人手不足のガソリンスタンドが洗車で儲けるオペレーションとは

戦略の考え方

1.有効な洗車オペレーションとは

フィールド内に放置された車両

 そのガソリンスタンドは、人手不足に苦しみながら、少ない人数で業務をこなしていました。そのような状況の中、洗車の受注をすることもありますが、この場合、洗車を依頼した顧客は待合室に移動し、車両は無人状態になります。
 
 そんな中、新たに車両が来店し、洗車を受注したスタッフが他のスタッフへの引き継ぎもなく、その車両の給油作業に回ってしまうと、洗車するべき車両は放置されてしまい、なかなか洗車作業に取りかかることができません。結果として、洗車を終了させ、顧客に引き渡すまでの時間が長引き、顧客不満足を引き起こしてしまうという問題を抱えていました。

受注情報を共有する

 そこで、あるスタッフが洗車を受注した時に当該車両のワイパーに窓拭き用タオルを挟むことを提案しました。
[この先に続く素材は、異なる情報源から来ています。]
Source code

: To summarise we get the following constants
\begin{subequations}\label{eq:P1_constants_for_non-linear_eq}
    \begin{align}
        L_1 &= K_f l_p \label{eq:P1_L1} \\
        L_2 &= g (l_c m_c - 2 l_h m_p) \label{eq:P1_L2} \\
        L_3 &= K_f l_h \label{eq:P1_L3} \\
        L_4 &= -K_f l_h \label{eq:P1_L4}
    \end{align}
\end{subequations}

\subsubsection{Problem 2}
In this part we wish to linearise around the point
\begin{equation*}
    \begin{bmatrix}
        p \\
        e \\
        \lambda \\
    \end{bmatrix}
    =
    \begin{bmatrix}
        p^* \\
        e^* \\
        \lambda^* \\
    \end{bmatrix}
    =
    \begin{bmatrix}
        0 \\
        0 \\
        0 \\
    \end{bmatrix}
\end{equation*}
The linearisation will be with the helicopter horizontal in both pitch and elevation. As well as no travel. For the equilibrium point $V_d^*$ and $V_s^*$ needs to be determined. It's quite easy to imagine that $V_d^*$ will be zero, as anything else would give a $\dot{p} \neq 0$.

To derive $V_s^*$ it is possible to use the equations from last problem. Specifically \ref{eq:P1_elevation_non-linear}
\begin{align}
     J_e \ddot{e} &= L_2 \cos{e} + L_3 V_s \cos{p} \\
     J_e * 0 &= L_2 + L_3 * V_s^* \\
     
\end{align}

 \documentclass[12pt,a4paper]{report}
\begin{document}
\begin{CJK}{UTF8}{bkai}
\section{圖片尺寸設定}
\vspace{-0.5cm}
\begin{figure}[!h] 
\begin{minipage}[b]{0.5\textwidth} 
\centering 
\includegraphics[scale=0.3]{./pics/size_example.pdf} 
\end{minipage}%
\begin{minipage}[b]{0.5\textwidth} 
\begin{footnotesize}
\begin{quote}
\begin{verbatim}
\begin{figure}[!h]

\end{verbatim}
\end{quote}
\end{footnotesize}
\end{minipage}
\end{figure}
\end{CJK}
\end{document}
 シャンプー洗車なら運転席側、ワックス洗車なら助手席側のワイパーにタオルを挟み、受注したスタッフが他の作業に回ってしまっても、手が空いた他のスタッフがその車両の洗車内容を把握し、洗車作業ができるようにする、という目的です。これをしばらく続けたところ、想像以上にスムーズな洗車作業を行うことができるようになりました。

 このことを知った店長は、「洗車受注シート」を作成しました。これは、A4用紙4分の1の大きさで、以下の項目が予め印刷されています。

 ・シャンプー洗車
 ・ワックス洗車
 ・コーティング洗車
 ・車内清掃
 ・受注担当者欄

 これを店頭に常備し、洗車を受注したスタッフは、受注内容に応じて○を付けるとともに、受注担当者欄に自身の名前を記入し、ワイパーに挟んでおきます。これにより、ワイパーにタオルを挟むよりも、作業内容が明確になり、さらにスムーズな洗車作業を実現することができました。

作業進捗情報を共有する

 これにより、受注から洗車開始までの業務が抱える問題は、ほぼクリアできました。しかし、洗車を終えた車両を洗車機から移動させて、水滴の拭き取りなどをする洗車仕上げ作業にも問題を抱えていました。

 洗車仕上げ作業をしている最中に、新たに車両が来店し、仕上げ作業中のスタッフが新規来店客の給油作業に回ってしまうと、車両が放置された状態になります。手が空いた他のスタッフが、洗車仕上げ作業に取りかかろうにも、どこから手をつけて良いのか分からず、結局2度手間作業をしたり、仕上げがきちんとできていなかったりしたままの状態で車両を顧客に引き渡してしまうのです。

 そこで、同店では、洗車作業の手順を決めました。窓を拭くタオルは青、ボディを拭くタオルはピンクとし、窓を拭いてからボディ、ボディから車内のメーター周りを拭き、最後にタイヤワックスを塗ることにしました。また、窓を拭く順番、ボディを拭く順番も決め、仕上げ作業中に車両から離れる場合は、離れる時に拭いていたところにタオルを置いた状態で、車両を離れるというルールを定めました。

 これにより、手が空いたスタッフはどこから仕上げ作業を行うべきかが分かるため、当該作業もスムーズに行うことができるようになり、洗車の受注から仕上げ作業を経て顧客への車両引き渡しまでの一連の流れが正確かつ短時間でできるようになりました。

 この事例のポイントは、作業を属人的なものでなく、組織的なものにしたことです。そのために情報が共有できる仕組みを作り上げました。人手不足のガソリンスタンドが洗車で儲けるオペレーションとは、情報共有にもとづく、組織的な取り組みだと言えるでしょう。